Every entry, exactly as given, must be retyped.

[[ GIVEN DATA open ]]

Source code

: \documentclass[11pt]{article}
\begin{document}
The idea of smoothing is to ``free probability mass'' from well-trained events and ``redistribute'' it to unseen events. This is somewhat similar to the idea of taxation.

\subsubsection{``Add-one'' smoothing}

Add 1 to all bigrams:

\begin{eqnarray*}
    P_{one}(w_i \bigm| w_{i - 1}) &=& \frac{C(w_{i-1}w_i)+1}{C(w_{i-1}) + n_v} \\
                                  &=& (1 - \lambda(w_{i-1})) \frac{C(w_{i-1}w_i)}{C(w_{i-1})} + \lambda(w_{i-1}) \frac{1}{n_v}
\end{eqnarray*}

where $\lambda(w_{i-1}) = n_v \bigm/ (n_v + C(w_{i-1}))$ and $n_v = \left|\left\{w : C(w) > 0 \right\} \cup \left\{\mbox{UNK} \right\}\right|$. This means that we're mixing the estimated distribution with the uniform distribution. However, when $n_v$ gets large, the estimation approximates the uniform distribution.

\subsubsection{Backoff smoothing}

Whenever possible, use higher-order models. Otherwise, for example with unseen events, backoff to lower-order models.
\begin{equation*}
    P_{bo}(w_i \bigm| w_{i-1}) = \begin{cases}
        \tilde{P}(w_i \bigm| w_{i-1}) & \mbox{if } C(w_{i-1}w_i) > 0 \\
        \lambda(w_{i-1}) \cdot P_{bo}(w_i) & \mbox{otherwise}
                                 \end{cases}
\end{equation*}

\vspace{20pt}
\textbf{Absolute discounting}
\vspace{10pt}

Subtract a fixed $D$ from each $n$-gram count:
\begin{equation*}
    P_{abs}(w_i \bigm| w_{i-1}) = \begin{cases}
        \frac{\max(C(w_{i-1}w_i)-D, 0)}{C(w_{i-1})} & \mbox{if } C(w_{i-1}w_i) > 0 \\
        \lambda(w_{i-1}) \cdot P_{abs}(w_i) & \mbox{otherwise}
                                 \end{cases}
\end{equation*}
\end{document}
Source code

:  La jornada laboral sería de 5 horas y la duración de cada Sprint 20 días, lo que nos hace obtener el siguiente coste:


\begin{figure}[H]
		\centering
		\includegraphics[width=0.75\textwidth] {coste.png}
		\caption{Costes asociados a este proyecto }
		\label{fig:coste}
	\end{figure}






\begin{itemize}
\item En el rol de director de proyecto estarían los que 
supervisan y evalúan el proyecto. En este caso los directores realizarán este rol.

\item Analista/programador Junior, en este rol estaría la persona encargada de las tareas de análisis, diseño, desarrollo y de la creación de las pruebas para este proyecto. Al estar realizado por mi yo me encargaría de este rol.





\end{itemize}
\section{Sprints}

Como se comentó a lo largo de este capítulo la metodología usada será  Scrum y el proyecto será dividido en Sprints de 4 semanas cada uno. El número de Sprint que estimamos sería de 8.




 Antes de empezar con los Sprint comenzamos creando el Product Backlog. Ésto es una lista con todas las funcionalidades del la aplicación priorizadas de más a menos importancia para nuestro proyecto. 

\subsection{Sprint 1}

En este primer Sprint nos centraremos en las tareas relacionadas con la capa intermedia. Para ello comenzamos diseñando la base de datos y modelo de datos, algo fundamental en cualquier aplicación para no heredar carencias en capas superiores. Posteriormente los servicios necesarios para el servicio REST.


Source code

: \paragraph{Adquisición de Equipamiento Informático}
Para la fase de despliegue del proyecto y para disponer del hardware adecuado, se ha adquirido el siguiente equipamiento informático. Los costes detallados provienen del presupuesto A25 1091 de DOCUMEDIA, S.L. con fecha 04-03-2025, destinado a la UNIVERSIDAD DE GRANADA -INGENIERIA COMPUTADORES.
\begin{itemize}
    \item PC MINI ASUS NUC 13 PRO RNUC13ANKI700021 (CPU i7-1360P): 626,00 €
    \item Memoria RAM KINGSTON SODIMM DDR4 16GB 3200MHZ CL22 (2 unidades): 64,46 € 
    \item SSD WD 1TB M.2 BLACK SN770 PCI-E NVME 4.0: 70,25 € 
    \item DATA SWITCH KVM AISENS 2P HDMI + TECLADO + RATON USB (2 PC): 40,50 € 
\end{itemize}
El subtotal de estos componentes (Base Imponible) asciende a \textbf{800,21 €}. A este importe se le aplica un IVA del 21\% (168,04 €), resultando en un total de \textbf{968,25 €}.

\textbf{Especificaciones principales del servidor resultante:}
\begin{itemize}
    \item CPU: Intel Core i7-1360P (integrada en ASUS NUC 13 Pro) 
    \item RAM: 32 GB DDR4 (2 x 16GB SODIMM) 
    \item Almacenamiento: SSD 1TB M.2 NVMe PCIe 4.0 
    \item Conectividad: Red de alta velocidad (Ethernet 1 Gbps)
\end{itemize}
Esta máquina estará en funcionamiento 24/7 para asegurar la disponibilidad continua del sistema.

[[ GIVEN DATA closed ]]

_TASK OUTPUT_:
Source code

: \documentclass[11pt]{article}
\begin{document}
The idea of smoothing is to ``free probability mass'' from well-trained events and ``redistribute'' it to unseen events. This is somewhat similar to the idea of taxation.

\subsubsection{``Add-one'' smoothing}

Add 1 to all bigrams:

\begin{eqnarray*}
    P_{one}(w_i \bigm| w_{i - 1}) &=& \frac{C(w_{i-1}w_i)+1}{C(w_{i-1}) + n_v} \\
                                  &=& (1 - \lambda(w_{i-1})) \frac{C(w_{i-1}w_i)}{C(w_{i-1})} + \lambda(w_{i-1}) \frac{1}{n_v}
\end{eqnarray*}

where $\lambda(w_{i-1}) = n_v \bigm/ (n_v + C(w_{i-1}))$ and $n_v = \left|\left\{w : C(w) > 0 \right\} \cup \left\{\mbox{UNK} \right\}\right|$. This means that we're mixing the estimated distribution with the uniform distribution. However, when $n_v$ gets large, the estimation approximates the uniform distribution.

\subsubsection{Backoff smoothing}

Whenever possible, use higher-order models. Otherwise, for example with unseen events, backoff to lower-order models.
\begin{equation*}
    P_{bo}(w_i \bigm| w_{i-1}) = \begin{cases}
        \tilde{P}(w_i \bigm| w_{i-1}) & \mbox{if } C(w_{i-1}w_i) > 0 \\
        \lambda(w_{i-1}) \cdot P_{bo}(w_i) & \mbox{otherwise}
                                 \end{cases}
\end{equation*}

\vspace{20pt}
\textbf{Absolute discounting}
\vspace{10pt}

Subtract a fixed $D$ from each $n$-gram count:
\begin{equation*}
    P_{abs}(w_i \bigm| w_{i-1}) = \begin{cases}
        \frac{\max(C(w_{i-1}w_i)-D, 0)}{C(w_{i-1})} & \mbox{if } C(w_{i-1}w_i) > 0 \\
        \lambda(w_{i-1}) \cdot P_{abs}(w_i) & \mbox{otherwise}
                                 \end{cases}
\end{equation*}
\end{document}
Source code

:  La jornada laboral sería de 5 horas y la duración de cada Sprint 20 días, lo que nos hace obtener el siguiente coste:


\begin{figure}[H]
		\centering
		\includegraphics[width=0.75\textwidth] {coste.png}
		\caption{Costes asociados a este proyecto }
		\label{fig:coste}
	\end{figure}






\begin{itemize}
\item En el rol de director de proyecto estarían los que 
supervisan y evalúan el proyecto. En este caso los directores realizarán este rol.

\item Analista/programador Junior, en este rol estaría la persona encargada de las tareas de análisis, diseño, desarrollo y de la creación de las pruebas para este proyecto. Al estar realizado por mi yo me encargaría de este rol.





\end{itemize}
\section{Sprints}

Como se comentó a lo largo de este capítulo la metodología usada será  Scrum y el proyecto será dividido en Sprints de 4 semanas cada uno. El número de Sprint que estimamos sería de 8.




 Antes de empezar con los Sprint comenzamos creando el Product Backlog. Ésto es una lista con todas las funcionalidades del la aplicación priorizadas de más a menos importancia para nuestro proyecto. 

\subsection{Sprint 1}

En este primer Sprint nos centraremos en las tareas relacionadas con la capa intermedia. Para ello comenzamos diseñando la base de datos y modelo de datos, algo fundamental en cualquier aplicación para no heredar carencias en capas superiores. Posteriormente los servicios necesarios para el servicio REST.


Source code

: \paragraph{Adquisición de Equipamiento Informático}
Para la fase de despliegue del proyecto y para disponer del hardware adecuado, se ha adquirido el siguiente equipamiento informático. Los costes detallados provienen del presupuesto A25 1091 de DOCUMEDIA, S.L. con fecha 04-03-2025, destinado a la UNIVERSIDAD DE GRANADA -INGENIERIA COMPUTADORES.
\begin{itemize}
    \item PC MINI ASUS NUC 13 PRO RNUC13ANKI700021 (CPU i7-1360P): 626,00 €
    \item Memoria RAM KINGSTON SODIMM DDR4 16GB 3200MHZ CL22 (2 unidades): 64,46 € 
    \item SSD WD 1TB M.2 BLACK SN770 PCI-E NVME 4.0: 70,25 € 
    \item DATA SWITCH KVM AISENS 2P HDMI + TECLADO + RATON USB (2 PC): 40,50 € 
\end{itemize}
El subtotal de estos componentes (Base Imponible) asciende a \textbf{800,21 €}. A este importe se le aplica un IVA del 21\% (168,04 €), resultando en un total de \textbf{968,25 €}.

\textbf{Especificaciones principales del servidor resultante:}
\begin{itemize}
    \item CPU: Intel Core i7-1360P (integrada en ASUS NUC 13 Pro) 
    \item RAM: 32 GB DDR4 (2 x 16GB SODIMM) 
    \item Almacenamiento: SSD 1TB M.2 NVMe PCIe 4.0 
    \item Conectividad: Red de alta velocidad (Ethernet 1 Gbps)
\end{itemize}
Esta máquina estará en funcionamiento 24/7 para asegurar la disponibilidad continua del sistema.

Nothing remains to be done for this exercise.